• ASSIGNED TASK:
Every line in the records below with the string "avec" needs to be copied out.

[Stored records]
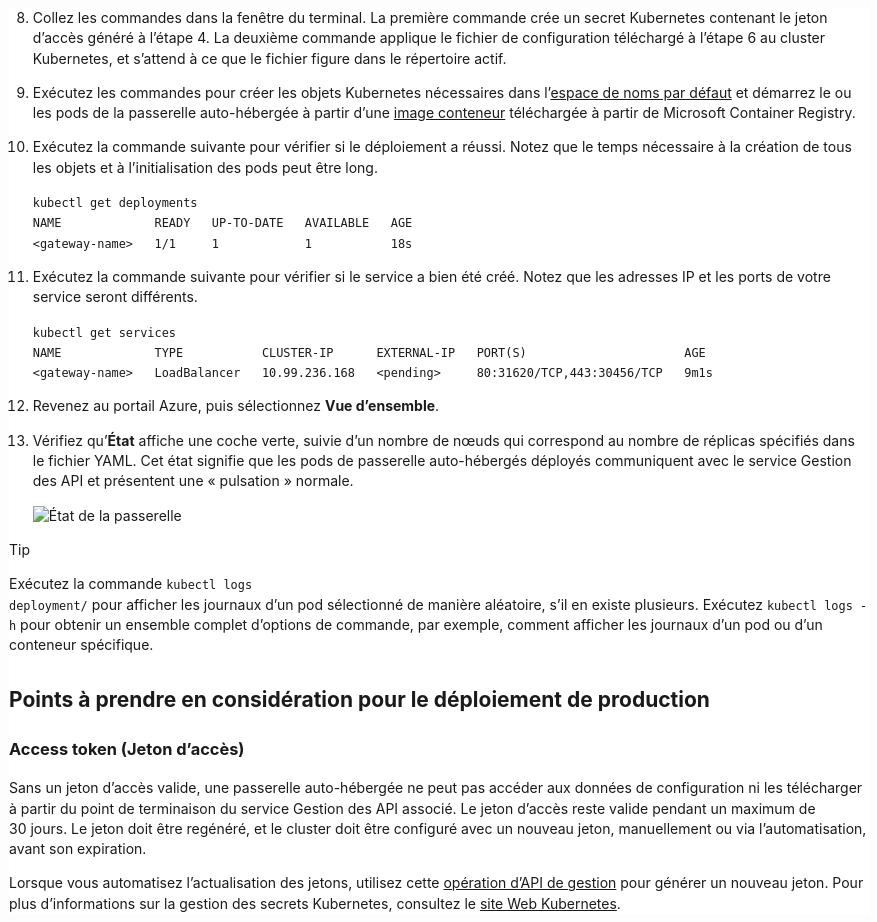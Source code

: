 8. Collez les commandes dans la fenêtre du terminal. La première commande crée un secret Kubernetes contenant le jeton d’accès généré à l’étape 4. La deuxième commande applique le fichier de configuration téléchargé à l’étape 6 au cluster Kubernetes, et s’attend à ce que le fichier figure dans le répertoire actif.
9. Exécutez les commandes pour créer les objets Kubernetes nécessaires dans l’[espace de noms par défaut](https://kubernetes.io/docs/concepts/overview/working-with-objects/namespaces/) et démarrez le ou les pods de la passerelle auto-hébergée à partir d’une [image conteneur](https://aka.ms/apim/sputnik/dhub) téléchargée à partir de Microsoft Container Registry.
10. Exécutez la commande suivante pour vérifier si le déploiement a réussi. Notez que le temps nécessaire à la création de tous les objets et à l’initialisation des pods peut être long.
    ```console
    kubectl get deployments
    NAME             READY   UP-TO-DATE   AVAILABLE   AGE
    <gateway-name>   1/1     1            1           18s
    ```
11. Exécutez la commande suivante pour vérifier si le service a bien été créé. Notez que les adresses IP et les ports de votre service seront différents.
    ```console
    kubectl get services
    NAME             TYPE           CLUSTER-IP      EXTERNAL-IP   PORT(S)                      AGE
    <gateway-name>   LoadBalancer   10.99.236.168   <pending>     80:31620/TCP,443:30456/TCP   9m1s
    ```
12. Revenez au portail Azure, puis sélectionnez **Vue d’ensemble**.
13. Vérifiez qu’**État** affiche une coche verte, suivie d’un nombre de nœuds qui correspond au nombre de réplicas spécifiés dans le fichier YAML. Cet état signifie que les pods de passerelle auto-hébergés déployés communiquent avec le service Gestion des API et présentent une « pulsation » normale.

    ![État de la passerelle](media/how-to-deploy-self-hosted-gateway-kubernetes/status.png)

> [!TIP]
> Exécutez la commande <code>kubectl logs deployment/<gateway-name></code> pour afficher les journaux d’un pod sélectionné de manière aléatoire, s’il en existe plusieurs.
> Exécutez <code>kubectl logs -h</code> pour obtenir un ensemble complet d’options de commande, par exemple, comment afficher les journaux d’un pod ou d’un conteneur spécifique.

## <a name="production-deployment-considerations"></a>Points à prendre en considération pour le déploiement de production

### <a name="access-token"></a>Access token (Jeton d’accès)
Sans un jeton d’accès valide, une passerelle auto-hébergée ne peut pas accéder aux données de configuration ni les télécharger à partir du point de terminaison du service Gestion des API associé. Le jeton d’accès reste valide pendant un maximum de 30 jours. Le jeton doit être regénéré, et le cluster doit être configuré avec un nouveau jeton, manuellement ou via l’automatisation, avant son expiration.

Lorsque vous automatisez l’actualisation des jetons, utilisez cette [opération d’API de gestion](/rest/api/apimanagement/2020-12-01/gateway/generate-token) pour générer un nouveau jeton. Pour plus d’informations sur la gestion des secrets Kubernetes, consultez le [site Web Kubernetes](https://kubernetes.io/docs/concepts/configuration/secret).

• RESPONSE TO THIS EXERCISE:
13. Vérifiez qu’**État** affiche une coche verte, suivie d’un nombre de nœuds qui correspond au nombre de réplicas spécifiés dans le fichier YAML. Cet état signifie que les pods de passerelle auto-hébergés déployés communiquent avec le service Gestion des API et présentent une « pulsation » normale.
Sans un jeton d’accès valide, une passerelle auto-hébergée ne peut pas accéder aux données de configuration ni les télécharger à partir du point de terminaison du service Gestion des API associé. Le jeton d’accès reste valide pendant un maximum de 30 jours. Le jeton doit être regénéré, et le cluster doit être configuré avec un nouveau jeton, manuellement ou via l’automatisation, avant son expiration.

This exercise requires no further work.